在分析PE时，首先要得到导入段（即DataDirectory的IMAGE_DIRECTROY_ENTRY_IMPORT）的RVA。将RVA与模块在内存中的起始地址相加（基地址），就会得到虚拟地址，这个地址也就是指向IMAGE_IMPORT_DESCRIPTOR的指针。

关于IMAGE_IMPORT_DESCRIPTOR的描述如下：

IMAGE_IMPORT_DESCRIPTOR是在导入段中（Imports Section）中，DataDirectory 入口的导入点都是指向IMAGE_IMPORT_DESCRIPTOR结构的，具体的结构如下表所示：

Size

Member

Description

DWORD

OriginalFirstThunk

This field is badly named. It contains the RVA of the Import Name Table (INT). This is an array of IMAGE_THUNK_DATA structures. This field is set to 0 to indicate the end of the array of IMAGE_IMPORT_DESCRIPTORs.

DWORD

TimeDateStamp

This is 0 if this executable is not bound against the imported DLL. When binding in the old style (see the section on Binding), this field contains the time/date stamp (number of seconds since 1/1/1970 GMT) when the binding occurred. When binding in the new style, this field is set to -1.

DWORD

ForwarderChain

This is the Index of the first forwarded API. Set to -1 if no forwarders. Only used for old-style binding, which could not handle forwarded APIs efficiently.

DWORD

Name

The RVA of the ASCII string with the name of the imported DLL.

DWORD

FirstThunk

Contains the RVA of the Import Address Table (IAT). This is array of IMAGE_THUNK_DATA structures.

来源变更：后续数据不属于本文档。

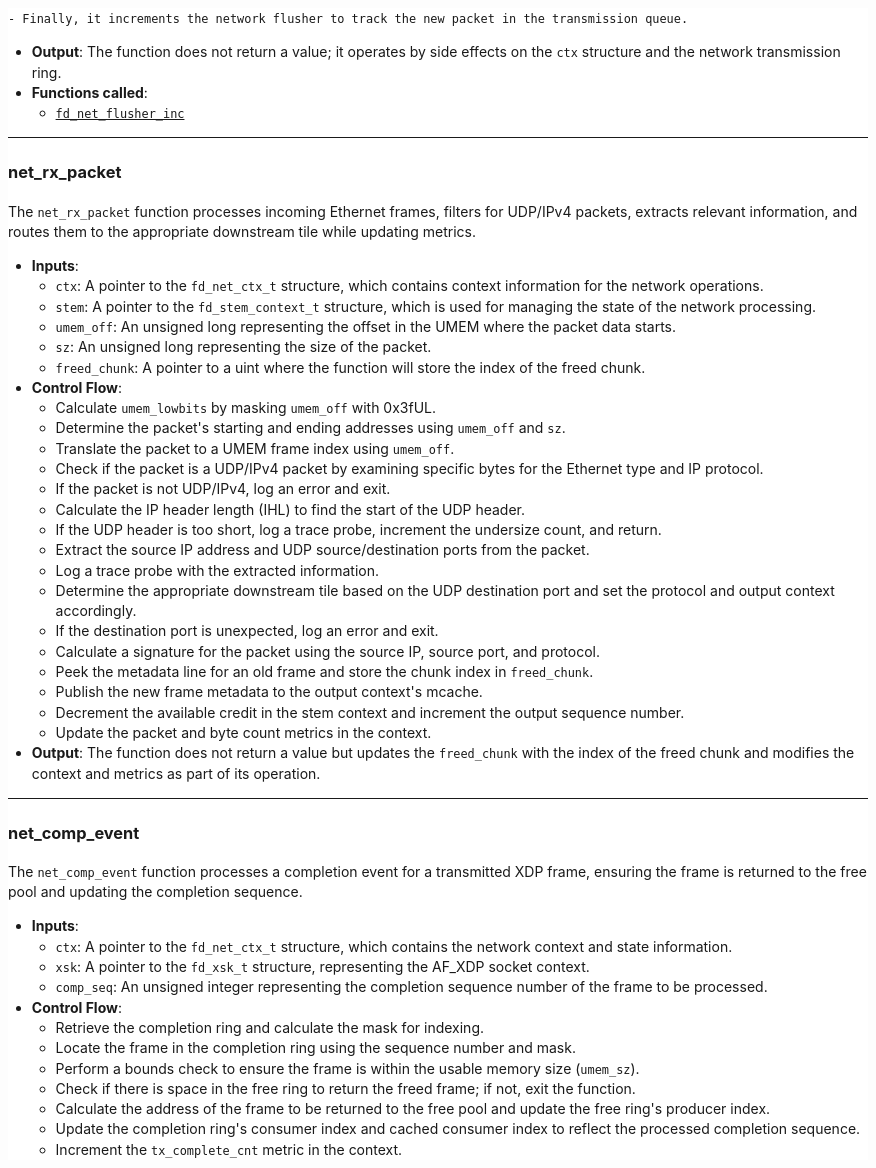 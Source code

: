     - Finally, it increments the network flusher to track the new packet in the transmission queue.
- **Output**: The function does not return a value; it operates by side effects on the `ctx` structure and the network transmission ring.
- **Functions called**:
    - [`fd_net_flusher_inc`](#fd_net_flusher_inc)


---
### net\_rx\_packet
The `net_rx_packet` function processes incoming Ethernet frames, filters for UDP/IPv4 packets, extracts relevant information, and routes them to the appropriate downstream tile while updating metrics.
- **Inputs**:
    - `ctx`: A pointer to the `fd_net_ctx_t` structure, which contains context information for the network operations.
    - `stem`: A pointer to the `fd_stem_context_t` structure, which is used for managing the state of the network processing.
    - `umem_off`: An unsigned long representing the offset in the UMEM where the packet data starts.
    - `sz`: An unsigned long representing the size of the packet.
    - `freed_chunk`: A pointer to a uint where the function will store the index of the freed chunk.
- **Control Flow**:
    - Calculate `umem_lowbits` by masking `umem_off` with 0x3fUL.
    - Determine the packet's starting and ending addresses using `umem_off` and `sz`.
    - Translate the packet to a UMEM frame index using `umem_off`.
    - Check if the packet is a UDP/IPv4 packet by examining specific bytes for the Ethernet type and IP protocol.
    - If the packet is not UDP/IPv4, log an error and exit.
    - Calculate the IP header length (IHL) to find the start of the UDP header.
    - If the UDP header is too short, log a trace probe, increment the undersize count, and return.
    - Extract the source IP address and UDP source/destination ports from the packet.
    - Log a trace probe with the extracted information.
    - Determine the appropriate downstream tile based on the UDP destination port and set the protocol and output context accordingly.
    - If the destination port is unexpected, log an error and exit.
    - Calculate a signature for the packet using the source IP, source port, and protocol.
    - Peek the metadata line for an old frame and store the chunk index in `freed_chunk`.
    - Publish the new frame metadata to the output context's mcache.
    - Decrement the available credit in the stem context and increment the output sequence number.
    - Update the packet and byte count metrics in the context.
- **Output**: The function does not return a value but updates the `freed_chunk` with the index of the freed chunk and modifies the context and metrics as part of its operation.


---
### net\_comp\_event
The `net_comp_event` function processes a completion event for a transmitted XDP frame, ensuring the frame is returned to the free pool and updating the completion sequence.
- **Inputs**:
    - `ctx`: A pointer to the `fd_net_ctx_t` structure, which contains the network context and state information.
    - `xsk`: A pointer to the `fd_xsk_t` structure, representing the AF_XDP socket context.
    - `comp_seq`: An unsigned integer representing the completion sequence number of the frame to be processed.
- **Control Flow**:
    - Retrieve the completion ring and calculate the mask for indexing.
    - Locate the frame in the completion ring using the sequence number and mask.
    - Perform a bounds check to ensure the frame is within the usable memory size (`umem_sz`).
    - Check if there is space in the free ring to return the freed frame; if not, exit the function.
    - Calculate the address of the frame to be returned to the free pool and update the free ring's producer index.
    - Update the completion ring's consumer index and cached consumer index to reflect the processed completion sequence.
    - Increment the `tx_complete_cnt` metric in the context.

每个导入执行块都有一个IMAGE_IMPORT_DESCRIPTOR结构。

通过得到第一个IMAGE_IMPORT_DESCRIPTOR结构后，由于所有的DLL都具有相应的IMAGE_IMPORT_DESCRIPTOR结构，当发现Characteristics域为0的结构时，就已经达到该模块所导入的最后一个DLL。

每个IMAGE_IMPORT_DESCRIPTOR结构中包含指向两个独立数组的指针。其中一个是该模块从给定的DLL中导入的所有函数的地址数据指针，通过IMAGE_IMPORT_DESCRIPTOR的FirstThunk成员到达该地址表，IMAGE_IMPORT_DESCRIPTOR中的OriginalFirstThunk用于寻找指向IMAGE_IMPORT_BY_NAME结构的指针数组，这些结构包含了被导入函数的名称，除非函数是根据序号导入的。

2． HookImportsOfImage函数

来看HookImportsOfImage函数，它的功能是扫描所有模块，确定它们是否从Kernel32.dll导入了GetProcAddress函数，如果发现了这个IAT，可以首先修改IAT的内存保护机制，改变权限后就使用钩子重写IAT中的地址。来具体看HookImportsOfImage函数，

NTSTATUS HookImportsOfImage ( PIMAGE_DOS_HEADER image_addr, HANDLE h_proc)

{

PIMAGE_DOS_HEADER dosHeader;

PIMAGE_NT_HEADERS pNTHeader;

PIMAGE_IMPORT_DESCRIPTOR importDesc;

PIMAGE_IMPORT_BY_NAME p_ibn;

DWORD importsStartRVA;

PWORD pd_IAT, pd_INTO;

int count, index;

char *dll_name = NULL;

char *pc_dlltar = "kernel32.dll";

char *pc_fnctar = "GetProcAddress";

PMDL p_mdl;

PDWORD MappedImTable;

dosHeader = (PIMAGE_DOS_HEADER) image_addr;

pNTHeader = MakePtr ( PIMAGE_NT_HEADERS, dosHeader, dosHeader->e_lfanew );

// First, verify that the e_lfanew field gave us a reasonable

// pointer, then verify the PE signature.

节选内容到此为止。